Obstacles and challenges to infrastructure investing
From the investor’s perspective, the features that characterise infrastructure
– its long-term nature, illiquidity, complexity uniqueness – tend to make
it challenging to analyse. A variety of efforts could be made to make
infrastructure assets more attractive to investors, including standardisation
of documentation, improved access to information and analytics about
investment performance, and creating structures in which investors
of varying risk appetites can find suitable investments across the risk
spectrum.
Perhaps more importantly, investors often cite the lack of investment
opportunities as a reason for not being more invested in infrastructure.
Greater assurance of a “pipeline” of opportunities from project sponsors
would also attract investors to the asset class. The further development of
Public/Private Partnerships globally may prove to be a powerful vehicle for
creating that pipeline. The ability to extract value from existing infrastructure
assets to be redeployed towards seeding new projects has the potential
to be a powerful catalyst for growth. It enables us to recycle the value of
existing societal assets into new productive assets.
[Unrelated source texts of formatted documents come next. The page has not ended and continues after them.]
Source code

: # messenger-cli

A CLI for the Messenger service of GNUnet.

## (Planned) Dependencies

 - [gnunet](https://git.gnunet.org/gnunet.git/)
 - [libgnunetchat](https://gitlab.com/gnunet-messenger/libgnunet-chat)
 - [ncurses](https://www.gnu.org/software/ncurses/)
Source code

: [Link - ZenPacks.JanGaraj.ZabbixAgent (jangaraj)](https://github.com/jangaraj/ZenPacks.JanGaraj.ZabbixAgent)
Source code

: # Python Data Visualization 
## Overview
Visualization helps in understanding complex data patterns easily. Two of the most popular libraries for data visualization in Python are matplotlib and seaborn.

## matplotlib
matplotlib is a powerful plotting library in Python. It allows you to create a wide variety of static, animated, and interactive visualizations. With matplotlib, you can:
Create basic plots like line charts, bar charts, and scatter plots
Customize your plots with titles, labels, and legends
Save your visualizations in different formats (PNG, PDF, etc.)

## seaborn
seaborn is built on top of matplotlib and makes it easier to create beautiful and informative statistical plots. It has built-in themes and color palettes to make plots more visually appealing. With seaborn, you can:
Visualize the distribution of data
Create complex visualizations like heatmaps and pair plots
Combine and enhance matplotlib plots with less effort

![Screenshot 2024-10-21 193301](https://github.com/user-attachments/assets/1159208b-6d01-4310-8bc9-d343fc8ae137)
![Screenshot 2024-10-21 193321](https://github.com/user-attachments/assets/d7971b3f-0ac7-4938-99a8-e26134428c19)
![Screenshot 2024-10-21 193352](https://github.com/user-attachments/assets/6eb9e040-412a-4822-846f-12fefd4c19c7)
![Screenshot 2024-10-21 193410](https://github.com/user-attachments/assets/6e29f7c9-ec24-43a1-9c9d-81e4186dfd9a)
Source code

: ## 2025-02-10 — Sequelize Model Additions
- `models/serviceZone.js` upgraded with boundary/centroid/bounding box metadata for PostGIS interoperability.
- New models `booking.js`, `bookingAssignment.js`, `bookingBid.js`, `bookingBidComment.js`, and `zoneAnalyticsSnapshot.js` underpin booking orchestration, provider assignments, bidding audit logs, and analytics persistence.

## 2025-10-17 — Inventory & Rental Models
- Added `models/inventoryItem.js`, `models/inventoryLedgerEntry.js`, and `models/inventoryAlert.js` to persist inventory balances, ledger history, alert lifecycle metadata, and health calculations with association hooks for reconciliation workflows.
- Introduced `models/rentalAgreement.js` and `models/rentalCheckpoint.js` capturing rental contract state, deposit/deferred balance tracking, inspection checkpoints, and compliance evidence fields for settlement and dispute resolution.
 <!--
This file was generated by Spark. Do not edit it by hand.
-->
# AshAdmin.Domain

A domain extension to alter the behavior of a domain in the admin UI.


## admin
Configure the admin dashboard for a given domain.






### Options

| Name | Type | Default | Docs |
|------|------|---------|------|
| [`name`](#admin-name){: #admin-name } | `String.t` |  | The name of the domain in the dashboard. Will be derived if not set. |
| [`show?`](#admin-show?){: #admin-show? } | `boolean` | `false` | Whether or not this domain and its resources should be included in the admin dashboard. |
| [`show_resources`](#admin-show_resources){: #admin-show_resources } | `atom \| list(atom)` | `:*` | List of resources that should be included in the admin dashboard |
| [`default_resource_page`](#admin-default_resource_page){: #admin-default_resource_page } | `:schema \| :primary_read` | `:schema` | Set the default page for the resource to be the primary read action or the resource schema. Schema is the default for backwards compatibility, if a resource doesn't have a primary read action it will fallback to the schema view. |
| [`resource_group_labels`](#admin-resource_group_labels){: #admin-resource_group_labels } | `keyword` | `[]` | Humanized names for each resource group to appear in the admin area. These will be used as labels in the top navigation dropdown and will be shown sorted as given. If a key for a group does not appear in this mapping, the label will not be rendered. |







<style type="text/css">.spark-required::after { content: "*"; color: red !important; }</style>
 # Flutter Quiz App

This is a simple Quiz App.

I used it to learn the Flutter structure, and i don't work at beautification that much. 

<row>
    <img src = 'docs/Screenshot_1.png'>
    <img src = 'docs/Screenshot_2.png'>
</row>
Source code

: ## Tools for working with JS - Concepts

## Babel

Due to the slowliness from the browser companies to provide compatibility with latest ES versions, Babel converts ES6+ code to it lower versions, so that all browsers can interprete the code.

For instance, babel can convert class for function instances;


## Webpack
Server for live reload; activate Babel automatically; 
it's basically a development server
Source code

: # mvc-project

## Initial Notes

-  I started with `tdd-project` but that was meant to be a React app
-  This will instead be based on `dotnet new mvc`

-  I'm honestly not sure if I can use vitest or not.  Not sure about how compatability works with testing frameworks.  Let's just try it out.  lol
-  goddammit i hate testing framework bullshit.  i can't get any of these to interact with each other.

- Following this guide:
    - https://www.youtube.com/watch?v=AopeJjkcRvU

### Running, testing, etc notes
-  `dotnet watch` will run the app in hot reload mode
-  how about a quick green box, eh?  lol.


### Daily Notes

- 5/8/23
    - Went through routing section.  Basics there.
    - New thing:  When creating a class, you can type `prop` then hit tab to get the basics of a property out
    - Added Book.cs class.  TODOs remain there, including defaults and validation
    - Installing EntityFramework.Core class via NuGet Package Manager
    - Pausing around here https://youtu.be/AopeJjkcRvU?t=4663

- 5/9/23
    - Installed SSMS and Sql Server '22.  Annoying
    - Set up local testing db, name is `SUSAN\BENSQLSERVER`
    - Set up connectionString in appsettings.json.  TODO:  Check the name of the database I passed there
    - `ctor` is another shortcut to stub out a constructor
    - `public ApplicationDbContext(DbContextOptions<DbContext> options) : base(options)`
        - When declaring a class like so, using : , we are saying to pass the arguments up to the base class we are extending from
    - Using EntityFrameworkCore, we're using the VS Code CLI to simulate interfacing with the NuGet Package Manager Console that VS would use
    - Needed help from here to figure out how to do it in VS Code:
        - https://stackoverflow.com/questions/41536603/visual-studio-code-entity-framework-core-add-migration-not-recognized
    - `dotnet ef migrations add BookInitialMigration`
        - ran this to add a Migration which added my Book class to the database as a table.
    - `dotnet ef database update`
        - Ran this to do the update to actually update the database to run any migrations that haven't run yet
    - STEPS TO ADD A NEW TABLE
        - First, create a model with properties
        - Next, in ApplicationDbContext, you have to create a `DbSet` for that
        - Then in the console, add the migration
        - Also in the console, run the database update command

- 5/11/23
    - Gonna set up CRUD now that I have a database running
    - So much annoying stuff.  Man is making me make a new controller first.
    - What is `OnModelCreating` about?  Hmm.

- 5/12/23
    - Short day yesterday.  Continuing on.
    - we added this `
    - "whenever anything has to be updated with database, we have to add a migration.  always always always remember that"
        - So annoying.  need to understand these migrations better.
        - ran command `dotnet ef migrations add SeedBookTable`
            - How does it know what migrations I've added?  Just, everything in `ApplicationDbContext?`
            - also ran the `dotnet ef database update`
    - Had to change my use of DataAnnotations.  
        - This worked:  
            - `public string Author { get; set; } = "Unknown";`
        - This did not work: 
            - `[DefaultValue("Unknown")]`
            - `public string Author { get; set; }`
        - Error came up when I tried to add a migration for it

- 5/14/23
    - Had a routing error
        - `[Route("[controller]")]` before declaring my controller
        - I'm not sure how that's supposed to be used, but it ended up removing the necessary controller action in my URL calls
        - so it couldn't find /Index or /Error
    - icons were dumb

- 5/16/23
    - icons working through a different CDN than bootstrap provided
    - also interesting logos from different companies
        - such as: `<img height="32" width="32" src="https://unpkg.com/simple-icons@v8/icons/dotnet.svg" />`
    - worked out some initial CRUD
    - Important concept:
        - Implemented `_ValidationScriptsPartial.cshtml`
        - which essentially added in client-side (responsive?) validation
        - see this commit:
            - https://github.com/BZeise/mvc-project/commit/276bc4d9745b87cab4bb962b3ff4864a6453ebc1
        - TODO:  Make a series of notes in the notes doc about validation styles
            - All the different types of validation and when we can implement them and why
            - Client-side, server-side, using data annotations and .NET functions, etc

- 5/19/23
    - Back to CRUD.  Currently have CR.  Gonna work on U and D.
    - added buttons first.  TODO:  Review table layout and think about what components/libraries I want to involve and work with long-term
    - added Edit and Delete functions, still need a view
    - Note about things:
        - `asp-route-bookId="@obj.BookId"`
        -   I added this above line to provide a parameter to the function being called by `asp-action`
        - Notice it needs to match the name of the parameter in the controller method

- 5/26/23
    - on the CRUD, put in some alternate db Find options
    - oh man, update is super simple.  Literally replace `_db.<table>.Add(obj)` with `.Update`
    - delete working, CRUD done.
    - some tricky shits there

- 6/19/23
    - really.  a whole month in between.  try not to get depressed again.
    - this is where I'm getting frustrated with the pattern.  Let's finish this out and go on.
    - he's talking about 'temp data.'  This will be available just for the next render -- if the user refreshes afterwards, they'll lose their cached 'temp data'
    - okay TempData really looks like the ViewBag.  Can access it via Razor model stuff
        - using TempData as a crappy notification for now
Finally, regulatory frameworks around the world must acknowledge
the long-term investment needs of their regulated entities and the
appropriateness of good quality infrastructure investments to meet those
needs. Efforts to define a global insurance capital regime must consider
the long-term nature of the life insurance business. Reflecting appropriate
economics of life insurance in a global capital framework is crucial to
ensure that private funding is available and stable over time. Solvency II and
other frameworks must incentivize investment in long-term assets to allow
insurers to match their long-term liabilities. To date, emerging regulatory
frameworks for banks and insurers are creating disincentives to long-term
investing favoring shorter-duration, more liquid assets and penalising the
very types of assets that could improve portfolio diversification, better
hedge liability exposures and offer a lower risk profile relative to corporate
credit over the long-term.
In summary
We believe that infrastructure investment is not only important to society,
but also strategically important for long-term investors. Pramerica has had
a long-standing commitment to infrastructure as a result of this dynamic.
Indeed, we welcome the opportunity to help develop infrastructure into
a recognised asset class among long term investors through better
access to information, a more assured supply of infrastructure investment
opportunities, and greater understanding among regulators of its
importance in long term investors’ portfolios. Q
1Standard & Poors
2 Moody’s Investor Service
Scott Sleyster is the global chief investment officer of Prudential Financial Inc. (NYSE: PRU), a financial
services company headquartered in the U.S. The company is not affiliated in any manner with Prudential
Plc. of the U.K. This article represents Sleyster’s opinion as of October, 2015.
Pricoa Capital Group actively invests
in infrastructure projects, focusing
on investment grade debt in energy,
transport, social and water sectors.
Shown above is a recent solar farm
project financed by Pricoa Capital
Group in 2014, which is planned to
provide 80 megawatts of clean energy
to the local utility as an alternative
source of power to consumers.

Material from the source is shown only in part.